Let $\phi$ and $\tilde{f}$ be functions on $I$ defined by
$$
\phi(x) = \frac{s-px}{1-p}, \qquad
\tilde{f}(x)
= \begin{cases}
f(x), & x \geq s \\
\frac{f(s) - (1-p)f(\phi(x))}{p}, & x < s
\end{cases}
$$
Notice that item 2 of the theorem is equivalent to the inequality $f(x) \geq \tilde{f}(x)$ for all $x \in I$. Now consider a random variable $X$ taking values in $\{x_1,\cdots,x_n\} \subseteq I$ with $P[X = x_i] = p_i$ such that $E[X] \geq s$. We want to prove that $E[f(X)] \geq f(EX)$. Write
$$
E[f(X)]
\geq E[\tilde{f}(X)]
= E\left[ \frac{f(s) - (1-p)f(\phi(X))}{p} ; X < s\right] + E[f(X); X \geq s]
$$
and notice that $E[f(X) \mid X \geq s] \geq f(E[X \mid X \geq s])$ by the Jensen's inequality. Combining altogether, if we let $m_+ = E[X \mid X \geq s]$, then it suffices to prove that
$$
\frac{P[X < s]}{p}f(s) + P[X \geq s] f(m_+) \geq \frac{1-p}{p} E[ f(\phi(X)) ; X < s] + f(E X) \tag{*}
$$
The following claim is useful for our purpose:
Claim.
If $j$ is any index such that $x_j < s$, then $\phi(x_j) \in (s, m_+]$.
Indeed $\phi(x_j) > s$ is easy to check.
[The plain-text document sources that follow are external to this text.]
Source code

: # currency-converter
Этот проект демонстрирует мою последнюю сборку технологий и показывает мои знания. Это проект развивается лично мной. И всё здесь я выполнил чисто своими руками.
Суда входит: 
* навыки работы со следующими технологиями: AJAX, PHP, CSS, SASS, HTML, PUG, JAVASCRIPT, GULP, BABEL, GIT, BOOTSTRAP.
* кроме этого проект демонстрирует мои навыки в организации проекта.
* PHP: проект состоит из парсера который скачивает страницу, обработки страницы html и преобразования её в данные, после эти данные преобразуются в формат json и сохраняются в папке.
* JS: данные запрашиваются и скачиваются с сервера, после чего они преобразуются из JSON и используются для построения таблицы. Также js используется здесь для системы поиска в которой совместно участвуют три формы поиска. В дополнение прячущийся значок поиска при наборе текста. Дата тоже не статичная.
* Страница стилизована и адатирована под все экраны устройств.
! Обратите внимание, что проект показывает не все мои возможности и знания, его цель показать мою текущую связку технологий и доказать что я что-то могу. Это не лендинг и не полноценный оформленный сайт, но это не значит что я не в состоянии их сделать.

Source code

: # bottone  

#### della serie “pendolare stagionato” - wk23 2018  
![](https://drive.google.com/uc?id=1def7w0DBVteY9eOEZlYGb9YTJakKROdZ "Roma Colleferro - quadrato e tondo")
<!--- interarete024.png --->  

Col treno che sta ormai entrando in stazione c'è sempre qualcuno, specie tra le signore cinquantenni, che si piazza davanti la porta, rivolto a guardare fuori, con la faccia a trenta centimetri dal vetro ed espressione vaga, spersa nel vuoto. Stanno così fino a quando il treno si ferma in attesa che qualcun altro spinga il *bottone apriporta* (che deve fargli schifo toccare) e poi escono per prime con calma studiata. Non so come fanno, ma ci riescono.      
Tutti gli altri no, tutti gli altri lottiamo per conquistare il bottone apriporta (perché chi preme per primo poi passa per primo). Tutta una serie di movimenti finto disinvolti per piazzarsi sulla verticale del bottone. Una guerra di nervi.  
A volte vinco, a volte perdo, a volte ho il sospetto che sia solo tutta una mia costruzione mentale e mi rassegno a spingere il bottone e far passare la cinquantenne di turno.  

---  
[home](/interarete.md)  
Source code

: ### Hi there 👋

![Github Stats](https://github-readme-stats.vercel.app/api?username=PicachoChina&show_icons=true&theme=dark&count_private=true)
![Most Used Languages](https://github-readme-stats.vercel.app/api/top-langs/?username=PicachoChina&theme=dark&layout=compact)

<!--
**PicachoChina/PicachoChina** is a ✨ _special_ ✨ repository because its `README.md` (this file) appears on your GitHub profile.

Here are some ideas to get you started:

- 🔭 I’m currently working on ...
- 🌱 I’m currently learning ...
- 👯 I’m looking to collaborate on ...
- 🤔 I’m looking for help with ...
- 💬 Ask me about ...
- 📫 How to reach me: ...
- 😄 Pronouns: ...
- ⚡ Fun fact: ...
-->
To prove the upper bound, let $\tilde{X}$ be a random variable such that
$$
P[\tilde{X} = x_i] =
\begin{cases}
p_i/(1-p), & i \neq j \\
(p_i - p)/(1-p), & i = j
\end{cases}
$$
Then we easily check that $E[\tilde{X} \mid \tilde{X} \geq s] = m_+$ and hence
$$
\phi(x_j)
\leq \frac{(EX) - x_j p}{1-p}
= E[\tilde{X}]
\leq E[\tilde{X} \mid \tilde{X} \geq s]
= m_+.
$$
This completes the proof of Claim. Therefore, if we write
$$
\mu = \frac{1-p}{p} P[\phi(X) \in \cdot \, ; X < s] + \delta_{E X}, \qquad
\nu = \frac{P[X < s]}{p} \delta_s + P[X \geq s]\delta_{m_+}
$$
then by the claim above both $\mu$ and $\nu$ are finite measures on $[s, m_+]$ and $\text{(*)}$ is equivalent to the inequality
$$
\int_{[s,m_+]} f(x) \, \mu(dx) \leq \int_{[s,m_+]} f(x) \, \nu(dx).
$$
Finally, this inequality follows from the lemma above since
$$
\mu([s,m_+]) = \frac{p[X < s]}{p} + P[X \geq s] = \nu([s,m_+])
$$
and
$$
\int_{[s,m_+]} x \, \mu(dx)
= \frac{P[X < s]}{p}s + E[X ; X \geq s]
= \int_{[s,m_+]} x \, \nu(dx)
$$
and $\nu$ is supported on $\{s, m_+\}$. Therefore the desired claim $E [f(X)] \geq f(EX)$ follows. ////
References.
- [CVB11] Cirtoaje, Vasile, and Alina Baiesu. "An extension of Jensen's discrete inequality to half convex functions." Journal of Inequalities and Applications 2011, no. 1 (2011): 101.